理研ら,フラーレンの生成熱を高精度予測

理化学研究所(理研),シドニー大学の国際共同研究グループは,スーパーコンピュータ「京」を利用した高精度電子状態計算により,C60フラーレン分子と高次フラーレン分子の生成熱を世界最高の精度で理論予測した(ニュースリリース)。

C60フラーレン分子は1985年に発見されて以来,ヒト免疫不全ウィルス(HIV)の特効薬,化粧品,半導体材料など,さまざまな分野への応用が進められている。そのため,実験・理論の両面からの研究が盛んに行なわれている。

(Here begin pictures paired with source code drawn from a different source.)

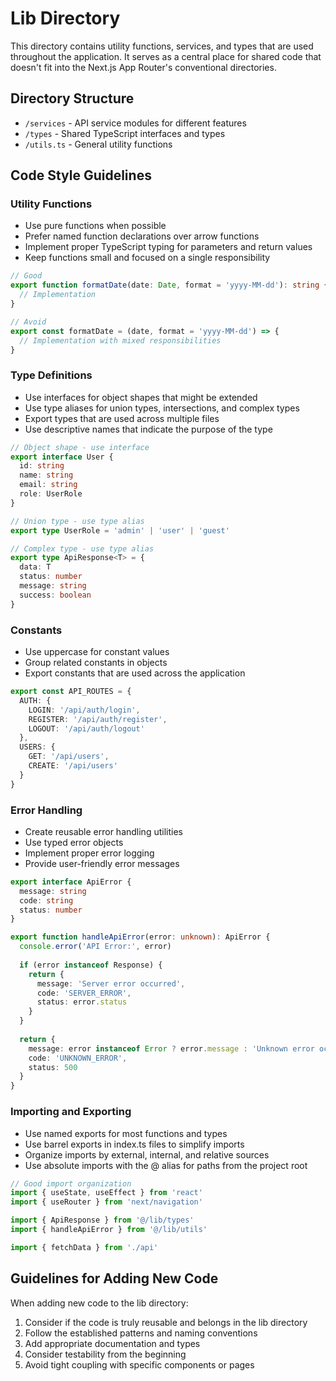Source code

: # Lib Directory

This directory contains utility functions, services, and types that are used throughout the application. It serves as a central place for shared code that doesn't fit into the Next.js App Router's conventional directories.

## Directory Structure

- `/services` - API service modules for different features
- `/types` - Shared TypeScript interfaces and types
- `/utils.ts` - General utility functions

## Code Style Guidelines

### Utility Functions

- Use pure functions when possible
- Prefer named function declarations over arrow functions
- Implement proper TypeScript typing for parameters and return values
- Keep functions small and focused on a single responsibility

```typescript
// Good
export function formatDate(date: Date, format = 'yyyy-MM-dd'): string {
  // Implementation
}

// Avoid
export const formatDate = (date, format = 'yyyy-MM-dd') => {
  // Implementation with mixed responsibilities
}
```

### Type Definitions

- Use interfaces for object shapes that might be extended
- Use type aliases for union types, intersections, and complex types
- Export types that are used across multiple files
- Use descriptive names that indicate the purpose of the type

```typescript
// Object shape - use interface
export interface User {
  id: string
  name: string
  email: string
  role: UserRole
}

// Union type - use type alias
export type UserRole = 'admin' | 'user' | 'guest'

// Complex type - use type alias
export type ApiResponse<T> = {
  data: T
  status: number
  message: string
  success: boolean
}
```

### Constants

- Use uppercase for constant values
- Group related constants in objects
- Export constants that are used across the application

```typescript
export const API_ROUTES = {
  AUTH: {
    LOGIN: '/api/auth/login',
    REGISTER: '/api/auth/register',
    LOGOUT: '/api/auth/logout'
  },
  USERS: {
    GET: '/api/users',
    CREATE: '/api/users'
  }
}
```

### Error Handling

- Create reusable error handling utilities
- Use typed error objects
- Implement proper error logging
- Provide user-friendly error messages

```typescript
export interface ApiError {
  message: string
  code: string
  status: number
}

export function handleApiError(error: unknown): ApiError {
  console.error('API Error:', error)
  
  if (error instanceof Response) {
    return {
      message: 'Server error occurred',
      code: 'SERVER_ERROR',
      status: error.status
    }
  }
  
  return {
    message: error instanceof Error ? error.message : 'Unknown error occurred',
    code: 'UNKNOWN_ERROR',
    status: 500
  }
}
```

### Importing and Exporting

- Use named exports for most functions and types
- Use barrel exports in index.ts files to simplify imports
- Organize imports by external, internal, and relative sources
- Use absolute imports with the @ alias for paths from the project root

```typescript
// Good import organization
import { useState, useEffect } from 'react'
import { useRouter } from 'next/navigation'

import { ApiResponse } from '@/lib/types'
import { handleApiError } from '@/lib/utils'

import { fetchData } from './api'
```

## Guidelines for Adding New Code

When adding new code to the lib directory:

1. Consider if the code is truly reusable and belongs in the lib directory
2. Follow the established patterns and naming conventions
3. Add appropriate documentation and types
4. Consider testability from the beginning
5. Avoid tight coupling with specific components or pages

どのように炭素原子同士が結合し,その結合がどの程度安定であるかといった基本的な物性の指標は「生成熱」と呼ばれる。しかしこれまで,実験もシミュレーションも難しいため,フラーレン分子の生成熱の正確な値は分かっていなかった。

研究グループは,「京」に理研が開発した分子科学計算ソフトウェア「NTChem」を用いて,C60フラーレン分子と炭素の原子数がもっと多い高次フラーレン分子(C70,C76,C78,C84,C90,C96,C180,C240とC320)の合計10種類の大規模分子系の生成熱を,高精度電子状態計算で算出することに成功した。また「より大きなフラーレン分子の生成熱を算出する一般的な計算式」を導き出した。

さらに,炭素原子だけで構成されている同素体のグラフェンとフラーレン分子の物性が大きく異なる原因を推定した。さらに,フラーレン分子を大きくすることによる物性の変化を実験に先んじて理論予測することに成功し,新材料として利用するための計算基盤を作った。

フラーレン分子の応用研究の1つに,C60の中にアルカリ金属を挿入すると超電導を示すというものがある。そのため,フラーレン中心の空洞サイズを変える高次フラーレンの研究も盛んに行なわれている。今回の成果は,こうした研究に大きな知見を与えるしている。

この研究を発展させることにより,これまで難しかったC60フラーレンや高次フラーレンなどの大きな分子の電子物性や化学反応の理論計算による予測がより正確になる。また,実験では合成や観測が難しいフラーレン分子の性質を,実験に先んじて理論で明らかにすることで,新しい材料設計の指針を計算科学の立場から立てることが期待できるとしている。